The only one who recognizes that relationship for the exploitative mess that it is, is Jughead. And the fact that Riverdale dismisses this relationship as little more than a “sexy secret” rather than the clearly problematic situation that it is does a great disservice to the male victims of rape. Why is it hard to depict Ms. Grundy as a sexual predator — because she’s pretty? Because she’s young? Because she’s white? What’s the problem here, Riverdale?
3. Chuck Clayton, Sexual Predator
It was inspiring to see Veronica team up this week with other victims of the football team’s clearly disgusting practice of going on dates with women, only to suggest afterwards that the date went much farther than it did. (This happens all too often in high school, perhaps most infamously in the Steubenville High School rape case) And we all got a big kick out of girl power “exacting revenge” on the perpetrators. But why did Riverdale have to make Chuck Clayton, one of the few people of color starring in a primetime soap aimed at teens, the initial perpetrator of the sexual violence against Veronica?

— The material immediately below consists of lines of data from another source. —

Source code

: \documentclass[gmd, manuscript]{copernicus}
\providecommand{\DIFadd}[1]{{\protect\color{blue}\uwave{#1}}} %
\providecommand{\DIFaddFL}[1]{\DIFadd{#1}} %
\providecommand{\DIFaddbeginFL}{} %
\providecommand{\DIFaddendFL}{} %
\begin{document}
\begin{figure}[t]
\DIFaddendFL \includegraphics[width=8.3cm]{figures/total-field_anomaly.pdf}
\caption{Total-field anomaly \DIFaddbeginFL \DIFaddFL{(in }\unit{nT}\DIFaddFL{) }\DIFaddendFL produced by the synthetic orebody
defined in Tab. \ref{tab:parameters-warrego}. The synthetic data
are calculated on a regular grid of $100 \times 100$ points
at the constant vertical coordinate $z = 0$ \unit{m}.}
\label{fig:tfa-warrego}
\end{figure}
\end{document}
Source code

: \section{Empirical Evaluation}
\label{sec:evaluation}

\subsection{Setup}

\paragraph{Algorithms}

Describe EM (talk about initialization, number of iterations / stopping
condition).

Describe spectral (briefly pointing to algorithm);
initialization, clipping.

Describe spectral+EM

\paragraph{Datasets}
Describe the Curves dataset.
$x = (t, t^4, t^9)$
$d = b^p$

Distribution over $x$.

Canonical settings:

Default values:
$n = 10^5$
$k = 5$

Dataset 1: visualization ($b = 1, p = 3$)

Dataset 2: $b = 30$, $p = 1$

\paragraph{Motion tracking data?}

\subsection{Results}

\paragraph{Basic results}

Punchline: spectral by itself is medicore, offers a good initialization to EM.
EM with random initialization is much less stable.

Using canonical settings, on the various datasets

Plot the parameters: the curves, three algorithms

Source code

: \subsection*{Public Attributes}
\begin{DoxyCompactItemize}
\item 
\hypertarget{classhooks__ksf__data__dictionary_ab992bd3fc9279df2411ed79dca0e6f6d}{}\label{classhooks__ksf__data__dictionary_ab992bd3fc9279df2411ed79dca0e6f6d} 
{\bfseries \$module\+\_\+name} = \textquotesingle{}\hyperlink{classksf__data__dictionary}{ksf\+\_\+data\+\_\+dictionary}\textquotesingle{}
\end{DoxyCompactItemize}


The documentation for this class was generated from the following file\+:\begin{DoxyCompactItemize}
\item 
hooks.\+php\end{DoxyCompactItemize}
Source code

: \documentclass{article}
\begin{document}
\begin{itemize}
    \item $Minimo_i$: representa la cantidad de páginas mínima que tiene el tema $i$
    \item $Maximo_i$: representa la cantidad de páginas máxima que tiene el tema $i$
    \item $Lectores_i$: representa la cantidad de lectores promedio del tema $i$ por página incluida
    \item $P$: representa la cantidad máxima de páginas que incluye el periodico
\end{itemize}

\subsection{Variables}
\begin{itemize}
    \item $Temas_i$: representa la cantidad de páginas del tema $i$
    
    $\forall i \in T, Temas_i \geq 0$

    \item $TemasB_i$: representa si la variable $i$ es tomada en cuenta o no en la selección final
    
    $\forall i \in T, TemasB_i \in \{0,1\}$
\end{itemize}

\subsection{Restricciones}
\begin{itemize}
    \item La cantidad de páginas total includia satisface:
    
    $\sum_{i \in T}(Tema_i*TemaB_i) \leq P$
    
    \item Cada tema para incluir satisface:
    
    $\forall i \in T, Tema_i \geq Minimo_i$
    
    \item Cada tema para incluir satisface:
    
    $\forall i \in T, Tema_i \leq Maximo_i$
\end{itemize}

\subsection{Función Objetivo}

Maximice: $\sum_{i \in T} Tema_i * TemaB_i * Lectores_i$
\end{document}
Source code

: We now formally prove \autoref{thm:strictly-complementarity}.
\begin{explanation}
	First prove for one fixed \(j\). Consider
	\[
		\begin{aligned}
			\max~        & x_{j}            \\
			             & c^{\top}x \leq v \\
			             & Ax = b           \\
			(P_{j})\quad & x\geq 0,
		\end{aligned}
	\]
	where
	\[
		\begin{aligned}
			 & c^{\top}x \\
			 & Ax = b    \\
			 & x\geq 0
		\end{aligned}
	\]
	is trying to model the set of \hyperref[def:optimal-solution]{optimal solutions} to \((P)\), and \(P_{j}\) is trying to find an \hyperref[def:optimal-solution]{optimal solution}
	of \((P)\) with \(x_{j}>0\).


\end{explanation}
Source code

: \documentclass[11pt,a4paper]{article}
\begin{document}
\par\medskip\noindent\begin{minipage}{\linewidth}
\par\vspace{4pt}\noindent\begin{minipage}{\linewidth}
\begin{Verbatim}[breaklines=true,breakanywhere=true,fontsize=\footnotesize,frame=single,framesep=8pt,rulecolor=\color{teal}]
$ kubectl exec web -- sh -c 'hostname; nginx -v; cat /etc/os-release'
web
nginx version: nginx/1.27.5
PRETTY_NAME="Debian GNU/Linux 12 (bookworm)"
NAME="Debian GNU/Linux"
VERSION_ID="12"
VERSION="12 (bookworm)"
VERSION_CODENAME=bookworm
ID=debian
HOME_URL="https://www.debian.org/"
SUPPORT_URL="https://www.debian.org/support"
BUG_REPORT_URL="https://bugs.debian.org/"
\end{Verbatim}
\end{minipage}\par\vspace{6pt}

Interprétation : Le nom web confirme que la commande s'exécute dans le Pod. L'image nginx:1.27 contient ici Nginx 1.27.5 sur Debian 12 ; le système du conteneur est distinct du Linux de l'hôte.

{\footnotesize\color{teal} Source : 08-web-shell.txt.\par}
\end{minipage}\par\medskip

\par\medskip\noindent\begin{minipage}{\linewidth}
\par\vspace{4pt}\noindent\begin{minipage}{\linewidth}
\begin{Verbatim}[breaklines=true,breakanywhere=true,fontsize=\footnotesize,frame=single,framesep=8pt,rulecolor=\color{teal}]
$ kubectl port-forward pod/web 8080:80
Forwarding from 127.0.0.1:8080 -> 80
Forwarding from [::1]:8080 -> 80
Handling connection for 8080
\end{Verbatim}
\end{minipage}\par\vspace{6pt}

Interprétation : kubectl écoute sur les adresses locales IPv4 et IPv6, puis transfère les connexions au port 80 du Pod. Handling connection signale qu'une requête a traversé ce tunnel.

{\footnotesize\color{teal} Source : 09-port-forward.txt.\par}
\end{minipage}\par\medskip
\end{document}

This is not something as minor as “not adhering to canon”. (Chuck Clayton, in the comics, is a bit of a Lothario, but a good-natured all-American football player nonetheless). This is pushing a trope of black men as perpetrators of sexual violence.
And as the current political climate, and our country’s own violent, racist history has proven, this trope of the “scary black men from whom we must protect our women” has deadly consequences. At the very least, Riverdale‘s choice of making Chuck Clayton the sexual predator is tone-deaf.
Slate puts it best:
"“Behind the myth of black rapists was an elemental fear of black autonomy, often expressed by white Southern leaders who unhesitatingly connected black political and economic power to sexual liaison with whites. “We of the South have never recognized the right of the Negro to govern white men, and we never will,” said Sen. Benjamin Tillman on the Senate floor in 1900. “We have never believed him to be equal to the white man, and we will not submit to his gratifying his lust on our wives and daughters without lynching him.” It’s tempting to treat Dylann Storm Roof as a Southern problem, the violent collision of neo-Confederate ideology and a permissive gun culture. The truth, however, is that his fear—of black power and of black sexuality—belongs to America as much as it does the South."
Put simply: I have four nephews. Three of them are young black boys that will, eventually, grow up to be young black men. For their sake, and for the sake of other aunts, mothers, sisters, and cousins of young black boys that will, one day, be black men, I cannot, in good faith, patronize a show like Riverdale that, all its other problems aside, portrays them as the default perpetrator of sexual violence.
Next: Riverdale Meets ‘Sweet/Vicious:’ Girls Revenge Against Slut Shaming
The Archie comics debuted in 1939. It’s now 2017. Do better, Riverdale.